Today’s announcement of the monthly General Revenue collections brought incontestable good news:
State revenue collections in March topped prior year collections for the first time since December 2008 and the official estimate for a second consecutive month, State Treasurer Scott Meacham announced today.
Collections beat the official estimate by an impressive $81.4 million, or 25.5 percent. For the third quarter of FY ’10, collections fell short of the estimate by just 2.4 percent; by comparison, for the second quarter, revenues were more than 27 percent below the estimate.
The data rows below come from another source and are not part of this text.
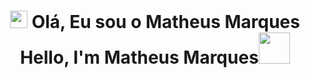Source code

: <h1 align="center">
<img src="https://media.giphy.com/media/hvRJCLFzcasrR4ia7z/giphy.gif" width="28">
Olá, Eu sou o Matheus Marques<br>Hello, I'm Matheus Marques<img src="https://media.giphy.com/media/12oufCB0MyZ1Go/giphy.gif" width="50">
</h1>
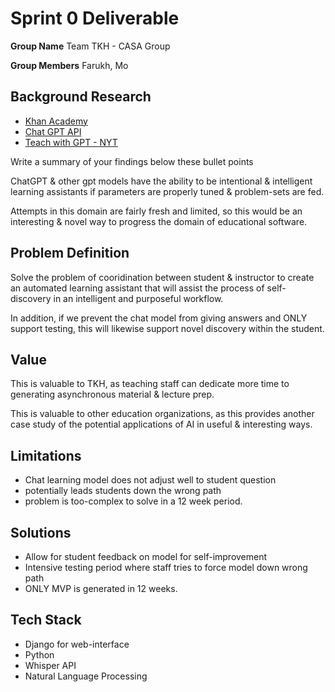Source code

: # Sprint 0 Deliverable

**Group Name**
Team TKH - CASA Group

**Group Members**
Farukh, Mo

## Background Research

* [Khan Academy](https://blog.khanacademy.org/harnessing-ai-so-that-all-students-benefit-a-nonprofit-approach-for-equal-access/)
* [Chat GPT API](https://openai.com/blog/introducing-chatgpt-and-whisper-apis)
* [Teach with GPT - NYT](https://www.nytimes.com/2023/01/12/technology/chatgpt-schools-teachers.html)

Write a summary of your findings below these bullet points

ChatGPT & other gpt models have the ability to be intentional & intelligent learning assistants if parameters are properly tuned & problem-sets are fed.

Attempts in this domain are fairly fresh and limited, so this would be an interesting & novel way to progress the domain of educational software.

## Problem Definition

Solve the problem of cooridination between student & instructor to create an automated learning assistant that will assist the process of self-discovery in an intelligent and purposeful workflow.

In addition, if we prevent the chat model from giving answers and ONLY support testing, this will likewise support novel discovery within the student.

## Value

This is valuable to TKH, as teaching staff can dedicate more time to generating asynchronous material & lecture prep.

This is valuable to other education organizations, as this provides another case study of the potential applications of AI in useful & interesting ways.

## Limitations

* Chat learning model does not adjust well to student question
* potentially leads students down the wrong path
* problem is too-complex to solve in a 12 week period.

## Solutions

* Allow for student feedback on model for self-improvement
* Intensive testing period where staff tries to force model down wrong path
* ONLY MVP is generated in 12 weeks.

## Tech Stack

* Django for web-interface
* Python 
* Whisper API
* Natural Language Processing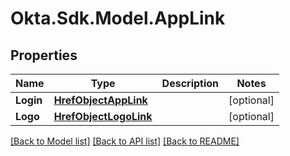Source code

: # Okta.Sdk.Model.AppLink

## Properties

Name | Type | Description | Notes
------------ | ------------- | ------------- | -------------
**Login** | [**HrefObjectAppLink**](HrefObjectAppLink.md) |  | [optional] 
**Logo** | [**HrefObjectLogoLink**](HrefObjectLogoLink.md) |  | [optional] 

[[Back to Model list]](../README.md#documentation-for-models) [[Back to API list]](../README.md#documentation-for-api-endpoints) [[Back to README]](../README.md)

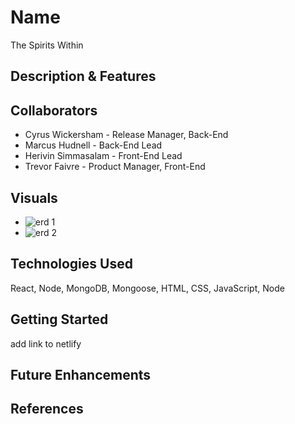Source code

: # Name
The Spirits Within

## Description & Features

## Collaborators
* Cyrus Wickersham - Release Manager, Back-End
* Marcus Hudnell - Back-End Lead
* Herivin Simmasalam - Front-End Lead
* Trevor Faivre - Product Manager, Front-End

## Visuals
* <img src="https://imgur.com/uqPj4Ln.png" alt="erd 1"> 
* <img src="https://imgur.com/zat6SH5.png" alt="erd 2">

## Technologies Used
React, Node, MongoDB, Mongoose, HTML, CSS, JavaScript, Node

## Getting Started
add link to netlify 

## Future Enhancements


## References

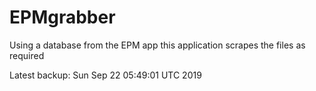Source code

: # EPMgrabber
Using a database from the EPM app this application scrapes the files as required


Latest backup: Sun Sep 22 05:49:01 UTC 2019
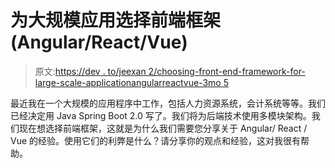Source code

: # 为大规模应用选择前端框架(Angular/React/Vue)

> 原文:[https://dev . to/jeexan 2/choosing-front-end-framework-for-large-scale-applicationangularreactvue-3mo 5](https://dev.to/jeexan2/choosing-front-end-framework-for-large-scale-applicationangularreactvue-3mo5)

最近我在一个大规模的应用程序中工作，包括人力资源系统，会计系统等等。我们已经决定用 Java Spring Boot 2.0 写了。我们将为后端技术使用多模块架构。我们现在想选择前端框架，这就是为什么我们需要您分享关于 Angular/ React / Vue 的经验。使用它们的利弊是什么？请分享你的观点和经验，这对我很有帮助。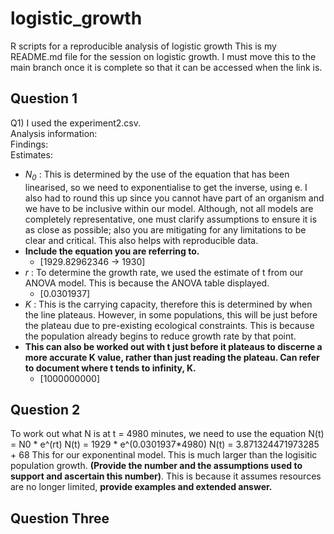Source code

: # logistic_growth
R scripts for a reproducible analysis of logistic growth
This is my README.md file for the session on logistic growth. I must move this to the main branch once it is complete so that it can be accessed when the link is.
## Question 1 
<div> Q1) I used the experiment2.csv. </div>
<div> Analysis information: </div>

<div> Findings: </div>
<div> Estimates: </div>

- <i>N<sub>0</sub></i> : This is determined by the use of the equation that has been linearised, so we need to exponentialise to get the inverse, using e. I also had to round this up since you cannot have part of an organism and we have to be inclusive within our model. Although, not all models are completely representative, one must clarify assumptions to ensure it is as close as possible; also you are mitigating for any limitations to be clear and critical. This also helps with reproducible data.
- **Include the equation you are referring to.**
    - [1929.82962346 -> 1930]
- <i>r</i> : To determine the growth rate, we used the estimate of t from our ANOVA model. This is because the ANOVA table displayed.
    - [0.0301937]
- <i>K</i> : This is the carrying capacity, therefore this is determined by when the line plateaus. However, in some populations, this will be just before the plateau due to pre-existing ecological constraints. This is because the population already begins to reduce growth rate by that point.
- **This can also be worked out with t just before it plateaus to discerne a more accurate K value, rather than just reading the plateau. Can refer to document where t tends to infinity, K.**
    -  [1000000000]
 
## Question 2
To work out what N is at t = 4980 minutes, we need to use the equation N(t) = N0 * e^(rt)
N(t) = 1929 * e^(0.0301937*4980) 
N(t) = 3.871324471973285 + 68
This for our exponentinal model. This is much larger than the logisitic population growth. **(Provide the number and the assumptions used to support and ascertain this number)**. This is because it assumes resources are no longer limited, **provide examples and extended answer.**

## Question Three
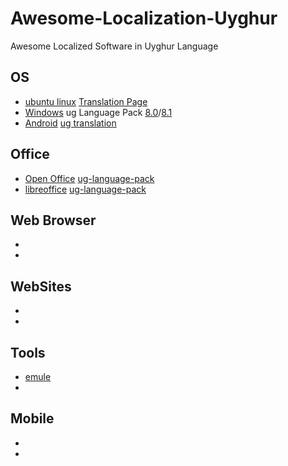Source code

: # Awesome-Localization-Uyghur
Awesome Localized Software in Uyghur Language

## OS
- [ubuntu linux](http://www.ubuntu.com/) [Translation Page](https://translations.launchpad.net/ubuntu/lucid/+lang/ug)
- [Windows](http://windows.microsoft.com/) ug Language Pack [8.0](http://www.microsoft.com/ug-CN/download/details.aspx?id=35403)/[8.1](http://www.microsoft.com/ug-CN/download/details.aspx?id=39307)
- [Android](http://www.android.com/) [ug translation](http://translate.cyanogenmod.org/project/cyanogenmod/ug)


## Office
- [Open Office](http://www.openoffice.org/) [ug-language-pack](http://archive.apache.org/dist/incubator/ooo/localized/ug/)
- [libreoffice](http://www.libreoffice.org/) [ug-language-pack](http://www.libreoffice.org/download/libreoffice-still/?type=win-x86&version=&lang=ug)

## Web Browser
- []()
- []()


## WebSites
- []()
- []()


## Tools
- [emule](http://www.emule-project.net/home/perl/general.cgi?l=1&rm=download)
- []()


## Mobile
- []()
- []()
Compared to the same month in 2009, collections in March were $6.4 million, or 1.6 percent, higher. The chart below, which we have been using in recent months to put this year’s collections in a longer-term perspective, reveals the extent to which March marks a sharp and decisive upturn in revenues. The month’s collections were back to just over 90 percent of the average collection for the same month over the past five years. In each of the previous nine months, collections remained mired below 85 percent of their five-year average.
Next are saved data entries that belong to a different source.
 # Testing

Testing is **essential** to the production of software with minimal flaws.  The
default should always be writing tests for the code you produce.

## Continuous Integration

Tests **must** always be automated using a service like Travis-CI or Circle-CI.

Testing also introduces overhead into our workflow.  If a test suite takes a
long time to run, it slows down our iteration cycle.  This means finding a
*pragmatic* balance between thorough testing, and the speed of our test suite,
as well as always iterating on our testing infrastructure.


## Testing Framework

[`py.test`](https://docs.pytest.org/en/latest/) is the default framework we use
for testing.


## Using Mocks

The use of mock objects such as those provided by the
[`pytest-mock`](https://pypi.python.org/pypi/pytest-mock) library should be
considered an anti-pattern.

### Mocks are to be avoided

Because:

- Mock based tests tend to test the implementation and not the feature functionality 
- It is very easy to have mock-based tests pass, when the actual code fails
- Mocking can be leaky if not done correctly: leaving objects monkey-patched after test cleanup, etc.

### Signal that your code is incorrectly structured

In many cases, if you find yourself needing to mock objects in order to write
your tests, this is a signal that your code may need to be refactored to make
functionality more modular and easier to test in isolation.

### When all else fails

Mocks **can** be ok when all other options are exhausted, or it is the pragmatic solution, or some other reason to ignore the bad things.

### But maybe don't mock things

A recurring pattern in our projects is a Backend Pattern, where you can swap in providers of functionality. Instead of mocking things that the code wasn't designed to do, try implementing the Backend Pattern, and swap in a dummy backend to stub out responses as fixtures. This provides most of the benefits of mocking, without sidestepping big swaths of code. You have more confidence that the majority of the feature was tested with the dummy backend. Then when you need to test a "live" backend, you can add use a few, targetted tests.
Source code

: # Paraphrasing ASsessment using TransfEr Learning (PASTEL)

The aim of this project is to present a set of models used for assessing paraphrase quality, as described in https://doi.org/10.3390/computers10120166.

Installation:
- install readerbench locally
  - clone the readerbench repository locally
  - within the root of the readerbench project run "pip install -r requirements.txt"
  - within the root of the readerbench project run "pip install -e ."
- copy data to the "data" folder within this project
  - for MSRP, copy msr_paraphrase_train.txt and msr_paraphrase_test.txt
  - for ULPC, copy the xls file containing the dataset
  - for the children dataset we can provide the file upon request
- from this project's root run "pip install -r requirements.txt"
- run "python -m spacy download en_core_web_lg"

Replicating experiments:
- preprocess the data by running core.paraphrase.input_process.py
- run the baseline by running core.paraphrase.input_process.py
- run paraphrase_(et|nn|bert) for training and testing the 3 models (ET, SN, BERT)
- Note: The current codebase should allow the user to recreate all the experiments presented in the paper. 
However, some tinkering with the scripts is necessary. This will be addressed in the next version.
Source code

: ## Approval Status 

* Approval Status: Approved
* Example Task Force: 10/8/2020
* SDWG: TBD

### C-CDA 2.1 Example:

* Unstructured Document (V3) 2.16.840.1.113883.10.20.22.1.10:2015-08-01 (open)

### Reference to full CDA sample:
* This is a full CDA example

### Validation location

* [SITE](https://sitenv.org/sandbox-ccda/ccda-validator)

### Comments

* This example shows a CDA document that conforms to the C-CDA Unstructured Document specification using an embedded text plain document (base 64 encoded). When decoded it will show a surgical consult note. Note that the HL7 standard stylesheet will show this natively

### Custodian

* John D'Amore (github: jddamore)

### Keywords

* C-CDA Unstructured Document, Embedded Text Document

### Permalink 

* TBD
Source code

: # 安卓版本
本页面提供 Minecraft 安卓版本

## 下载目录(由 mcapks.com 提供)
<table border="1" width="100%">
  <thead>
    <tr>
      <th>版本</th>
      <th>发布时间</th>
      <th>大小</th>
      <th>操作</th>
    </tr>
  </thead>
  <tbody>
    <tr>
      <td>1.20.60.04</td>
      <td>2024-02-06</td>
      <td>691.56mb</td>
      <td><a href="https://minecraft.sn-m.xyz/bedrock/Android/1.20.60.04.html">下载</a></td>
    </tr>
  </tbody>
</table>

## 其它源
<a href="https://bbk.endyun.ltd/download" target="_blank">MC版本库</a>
The upturn is important in several respects. Improving gross production and personal income tax collections indicate the economic recovery is taking hold in the state, as the Treasurer noted in his press release and a media availability I attended. The rebound will help the state repay funds that were borrowed in prior months to keep the budget balanced and ensure that deeper cuts to this year’s budget, beyond those already agreed to and implemented, will be unnecessary. It also gives policymakers some confidence that the worst is truly over and that they have less need to safeguard against a recurrence of this year, when revenue estimates proved overly optimistic and agencies were forced to absorb repeated cuts once the new fiscal year began. This could factor into decisions about whether to use the full amount left in the Rainy Day Fund ($374 million) to shore up next year’s budget, rather than leaving a portion in reserve for FY’11 and FY ’12.
However, it must be emphasized that regardless of how strongly revenues recover during these latter months of FY ’10, it has no bearing on the amount of revenue that is available to the Legislature for appropriation in FY ’11. The final, binding revenue estimate was certified by the Board of Equalization in February. There is no authority and no opportunity to recast the die and alter that certification based on economic conditions or economic projections.
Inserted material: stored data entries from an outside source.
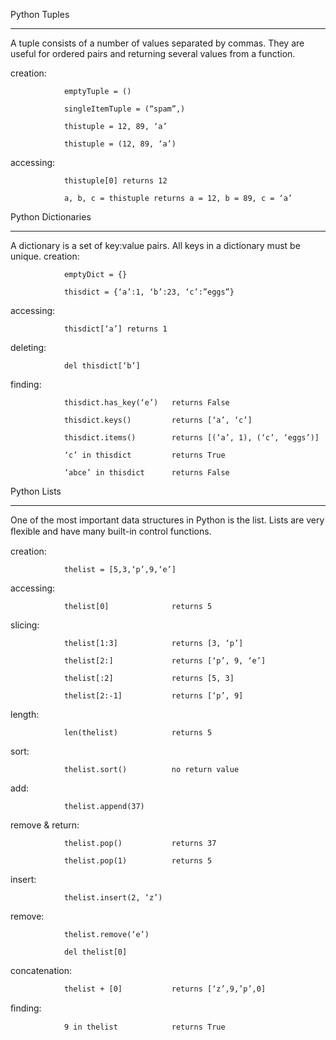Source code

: Python Tuples
_____________
A tuple consists of a number of values separated by commas. They are useful for ordered pairs and returning several values from a function.

creation: 

		 		emptyTuple = ()

		  		singleItemTuple = (“spam”,)

          		thistuple = 12, 89, ‘a’

          		thistuple = (12, 89, ‘a’)



accessing: 

				thistuple[0] returns 12

		  		a, b, c = thistuple returns a = 12, b = 89, c = ‘a’


Python Dictionaries
__________________
A dictionary is a set of key:value pairs. All keys in a dictionary must be unique.
creation:

				emptyDict = {}
 				
 				thisdict = {‘a’:1, ‘b’:23, ‘c’:”eggs”}

accessing: 

				thisdict[‘a’] returns 1 


deleting: 

				del thisdict[‘b’]

finding:
 

				thisdict.has_key(‘e’)	returns False
	
				thisdict.keys()			returns [‘a’, ‘c’]

				thisdict.items()		returns [(‘a’, 1), (‘c’, ‘eggs’)]

				‘c’ in thisdict			returns True

				‘abce’ in thisdict		returns False


Python Lists
_____________

One of the most important data structures in Python is the list.  Lists are very ﬂexible and have many built-in control functions.

creation:

				thelist = [5,3,‘p’,9,‘e’]


accessing:
				
				thelist[0]				returns 5

slicing:
				
				thelist[1:3]			returns [3, ‘p’]

				thelist[2:]				returns [‘p’, 9, ‘e’]

				thelist[:2]				returns [5, 3]

				thelist[2:-1]			returns [‘p’, 9]

length:

				len(thelist)			returns 5

sort:
				
				thelist.sort()			no return value

add:

				thelist.append(37)

remove & return:

				thelist.pop()			returns 37

				thelist.pop(1)			returns 5

insert:

				thelist.insert(2, ‘z’)

remove:

				thelist.remove(‘e’)

				del thelist[0]


concatenation: 

				thelist + [0]			returns [‘z’,9,’p’,0]

ﬁnding:

				9 in thelist			returns True
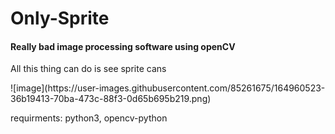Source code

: # Only-Sprite

#### Really bad image processing software using openCV
<p> 
All this thing can do is see sprite cans
</p>
![image](https://user-images.githubusercontent.com/85261675/164960523-36b19413-70ba-473c-88f3-0d65b695b219.png)
<p>
requirments: python3, opencv-python
</p>

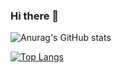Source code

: ### Hi there 👋

![Anurag's GitHub stats](https://github-readme-stats.vercel.app/api?username=danilloestrela&show_icons=true&theme=transparent&count_private=true)


[![Top Langs](https://github-readme-stats.vercel.app/api/top-langs/?username=danilloestrela&langs_count=8&count_private=true&layout=compact)](https://github.com/anuraghazra/github-readme-stats)

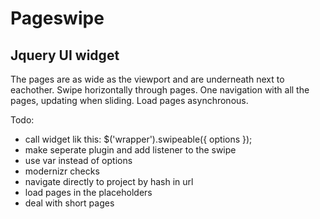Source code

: <h1>Pageswipe</h1>
<h2>Jquery UI widget</h2>

The pages are as wide as the viewport and are underneath next to eachother.
Swipe horizontally through pages.
One navigation with all the pages, updating when sliding.
Load pages asynchronous.

Todo:
- call widget lik this: $('wrapper').swipeable({ options });
- make seperate plugin and add listener to the swipe
- use var instead of options
- modernizr checks
- navigate directly to project by hash in url
- load pages in the placeholders
- deal with short pages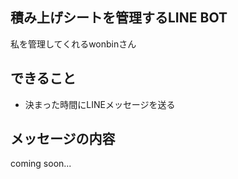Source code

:## 積み上げシートを管理するLINE BOT

私を管理してくれるwonbinさん

## できること

- 決まった時間にLINEメッセージを送る

## メッセージの内容

coming soon...
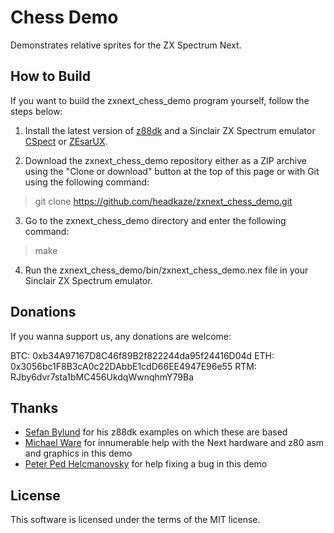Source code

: # Chess Demo

Demonstrates relative sprites for the ZX Spectrum Next.

## How to Build

If you want to build the zxnext_chess_demo program yourself, follow the steps below:

1. Install the latest version of [z88dk](https://github.com/z88dk/z88dk) and
a Sinclair ZX Spectrum emulator [CSpect](https://dailly.blogspot.com/) or
[ZEsarUX](https://sourceforge.net/projects/zesarux/).

2. Download the zxnext_chess_demo repository either as a ZIP archive using the
"Clone or download" button at the top of this page or with Git using the
following command:

> git clone https://github.com/headkaze/zxnext_chess_demo.git

3. Go to the zxnext_chess_demo directory and enter the following command:

> make

4. Run the zxnext_chess_demo/bin/zxnext_chess_demo.nex file in your
Sinclair ZX Spectrum emulator.

## Donations

If you wanna support us, any donations are welcome:

BTC: 0xb34A97167D8C46f89B2f822244da95f24416D04d
ETH: 0x3056bc1F8B3cA0c22DAbbE1cdD66EE4947E96e55
RTM: RJby6dvr7sta1bMC456UkdqWwnqhmY79Ba

## Thanks

- [Sefan Bylund](https://github.com/stefanbylund) for his z88dk examples on which these are based
- [Michael Ware](https://www.rustypixels.uk/) for innumerable help with the Next hardware and z80 asm and graphics in this demo
- [Peter Ped Helcmanovsky](https://github.com/ped7g) for help fixing a bug in this demo

## License

This software is licensed under the terms of the MIT license.
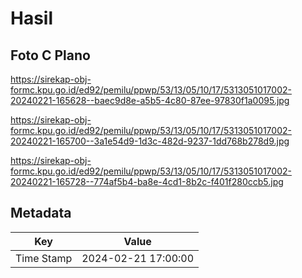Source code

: # Hasil

## Foto C Plano

https://sirekap-obj-formc.kpu.go.id/ed92/pemilu/ppwp/53/13/05/10/17/5313051017002-20240221-165628--baec9d8e-a5b5-4c80-87ee-97830f1a0095.jpg

https://sirekap-obj-formc.kpu.go.id/ed92/pemilu/ppwp/53/13/05/10/17/5313051017002-20240221-165700--3a1e54d9-1d3c-482d-9237-1dd768b278d9.jpg

https://sirekap-obj-formc.kpu.go.id/ed92/pemilu/ppwp/53/13/05/10/17/5313051017002-20240221-165728--774af5b4-ba8e-4cd1-8b2c-f401f280ccb5.jpg


## Metadata

| Key        | Value               |
| ---------- | ------------------- |
| Time Stamp | 2024-02-21 17:00:00 |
However, changes to revenue-related laws approved by the Legislature during session can lead to a revised certification. This means that the various revenue enhancements that Governor Henry proposed in his FY ’11 budget, or those that OK Policy has recommended as worthy of consideration in our just-released issue brief, could still be used to mitigate the extent of next year’s budget cuts. The Treasurer noted again today that without these additional revenues, no agency will be spared double-digit cuts and these will affect Oklahomans in profound ways. Even if the improving fiscal landscape is encouraging, the progress is too little and too late to spare the Legislature the really hard decisions in the weeks ahead.